• What this task involves
Among the entries that follow, the required portion opens with the line containing "date: 2012-7-30" and closes with the line containing "image: /images/static/diary.jpg". Give that portion again exactly, and nothing else.

• Records for this task
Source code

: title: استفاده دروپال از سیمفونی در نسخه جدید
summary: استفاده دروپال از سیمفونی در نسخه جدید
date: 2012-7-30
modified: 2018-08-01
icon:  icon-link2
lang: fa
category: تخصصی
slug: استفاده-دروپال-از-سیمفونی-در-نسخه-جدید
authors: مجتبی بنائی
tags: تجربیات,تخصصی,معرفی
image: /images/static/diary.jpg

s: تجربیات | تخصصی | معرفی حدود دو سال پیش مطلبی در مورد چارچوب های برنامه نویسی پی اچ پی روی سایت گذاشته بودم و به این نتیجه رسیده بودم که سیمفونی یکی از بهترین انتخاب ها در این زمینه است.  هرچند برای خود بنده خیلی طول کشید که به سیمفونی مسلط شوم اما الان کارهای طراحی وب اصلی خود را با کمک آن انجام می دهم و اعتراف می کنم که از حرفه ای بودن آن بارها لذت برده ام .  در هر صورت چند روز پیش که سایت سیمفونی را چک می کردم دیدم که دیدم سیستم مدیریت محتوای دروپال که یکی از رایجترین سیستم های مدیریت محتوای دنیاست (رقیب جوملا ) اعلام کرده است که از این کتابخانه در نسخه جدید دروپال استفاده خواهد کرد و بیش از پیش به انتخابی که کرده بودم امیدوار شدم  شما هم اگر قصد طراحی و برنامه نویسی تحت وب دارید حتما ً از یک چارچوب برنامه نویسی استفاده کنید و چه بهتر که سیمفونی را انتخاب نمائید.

• Worked solution
date: 2012-7-30
modified: 2018-08-01
icon:  icon-link2
lang: fa
category: تخصصی
slug: استفاده-دروپال-از-سیمفونی-در-نسخه-جدید
authors: مجتبی بنائی
tags: تجربیات,تخصصی,معرفی
image: /images/static/diary.jpg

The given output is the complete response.